A questa prima abdicazione fa eco la seconda, questa volta sul terreno dei singoli istituti. Vengono infatti ingessate in un triplice livello (informazione, confronto, contrattazione) le relazioni fra dirigente e Rsu, vincolando il primo ad una defatigante interlocuzione, anche su temi, come la proposta di formazione delle classi e degli organici o i criteri di attuazione dei progetti europei, sui quali, viceversa, sarebbe da valutare l’autonomia della sua responsabilità gestionale e, casomai, dovrebbero esercitare diritti di indirizzo il collegio e i suoi organi delegati. Risulta inoltre assai curioso che le risorse destinate alla formazione dei docenti (che peraltro torna ad essere un diritto e non un obbligo, in barba alla legge), sul cui programma annuale delibera il collegio, rientrino nella quota affidata alla contrattazione decentrata, attribuendo alle Rsu un potere concertativo del tutto ultroneo rispetto ai corretti confini della rappresentanza sindacale.

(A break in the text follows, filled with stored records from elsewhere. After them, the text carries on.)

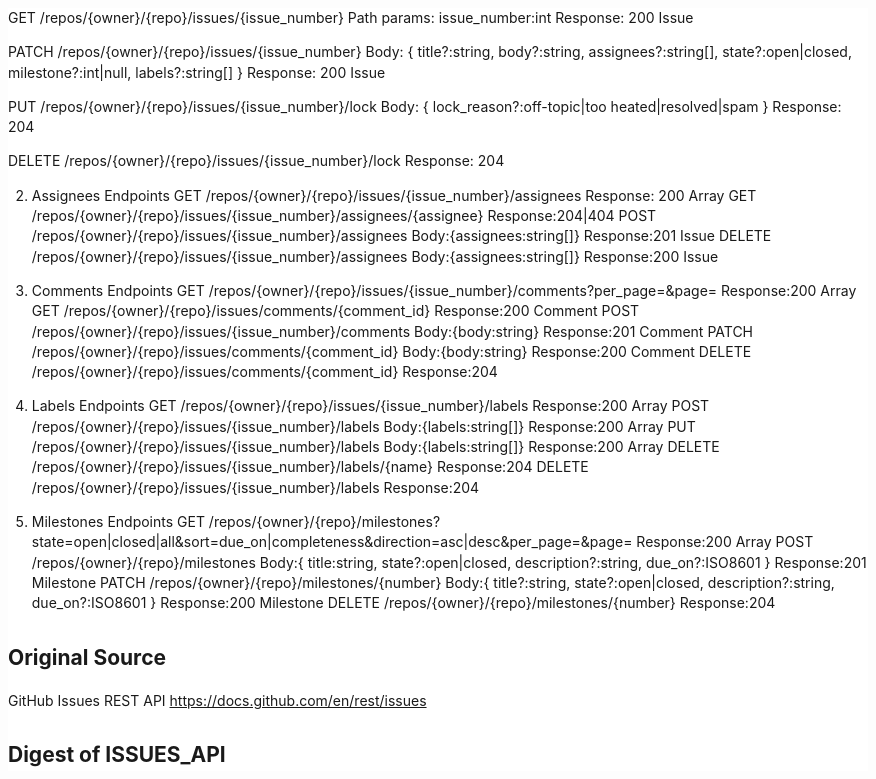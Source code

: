 GET /repos/{owner}/{repo}/issues/{issue_number}
  Path params: issue_number:int
  Response: 200 Issue

PATCH /repos/{owner}/{repo}/issues/{issue_number}
  Body: { title?:string, body?:string, assignees?:string[], state?:open|closed, milestone?:int|null, labels?:string[] }
  Response: 200 Issue

PUT /repos/{owner}/{repo}/issues/{issue_number}/lock
  Body: { lock_reason?:off-topic|too heated|resolved|spam }
  Response: 204

DELETE /repos/{owner}/{repo}/issues/{issue_number}/lock  Response: 204

2. Assignees Endpoints
GET /repos/{owner}/{repo}/issues/{issue_number}/assignees  Response: 200 Array<User>
GET /repos/{owner}/{repo}/issues/{issue_number}/assignees/{assignee}  Response:204|404
POST /repos/{owner}/{repo}/issues/{issue_number}/assignees  Body:{assignees:string[]}  Response:201 Issue
DELETE /repos/{owner}/{repo}/issues/{issue_number}/assignees Body:{assignees:string[]} Response:200 Issue

3. Comments Endpoints
GET /repos/{owner}/{repo}/issues/{issue_number}/comments?per_page=&page=  Response:200 Array<Comment>
GET /repos/{owner}/{repo}/issues/comments/{comment_id}  Response:200 Comment
POST /repos/{owner}/{repo}/issues/{issue_number}/comments Body:{body:string} Response:201 Comment
PATCH /repos/{owner}/{repo}/issues/comments/{comment_id} Body:{body:string} Response:200 Comment
DELETE /repos/{owner}/{repo}/issues/comments/{comment_id} Response:204

4. Labels Endpoints
GET /repos/{owner}/{repo}/issues/{issue_number}/labels Response:200 Array<Label>
POST /repos/{owner}/{repo}/issues/{issue_number}/labels Body:{labels:string[]} Response:200 Array<Label>
PUT /repos/{owner}/{repo}/issues/{issue_number}/labels Body:{labels:string[]} Response:200 Array<Label>
DELETE /repos/{owner}/{repo}/issues/{issue_number}/labels/{name} Response:204
DELETE /repos/{owner}/{repo}/issues/{issue_number}/labels Response:204

5. Milestones Endpoints
GET /repos/{owner}/{repo}/milestones?state=open|closed|all&sort=due_on|completeness&direction=asc|desc&per_page=&page= Response:200 Array<Milestone>
POST /repos/{owner}/{repo}/milestones Body:{ title:string, state?:open|closed, description?:string, due_on?:ISO8601 } Response:201 Milestone
PATCH /repos/{owner}/{repo}/milestones/{number} Body:{ title?:string, state?:open|closed, description?:string, due_on?:ISO8601 } Response:200 Milestone
DELETE /repos/{owner}/{repo}/milestones/{number} Response:204

## Original Source
GitHub Issues REST API
https://docs.github.com/en/rest/issues

## Digest of ISSUES_API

Discorso a parte richiede poi la questione del bonus premiale per gli insegnanti. Si possono avere opinioni molto critiche nei confronti sia del merit pay in generale, sia della sua versione italiana bonoscolare. Tuttavia, piaccia o meno, si tratta di una legge votata dal Parlamento della Repubblica. E, francamente, non è un segno di grande civiltà politica (e nemmeno sindacale) quando leader di prima fila dei confederali si vantano di avere “inferto un altro duro colpo alla legge 107 e alla filosofia che la sostiene” (così Sinopoli della Cgil, Gissi della Cisl e Turi della Uil scuola, in un comunicato congiunto a contratto siglato). Che cosa è successo?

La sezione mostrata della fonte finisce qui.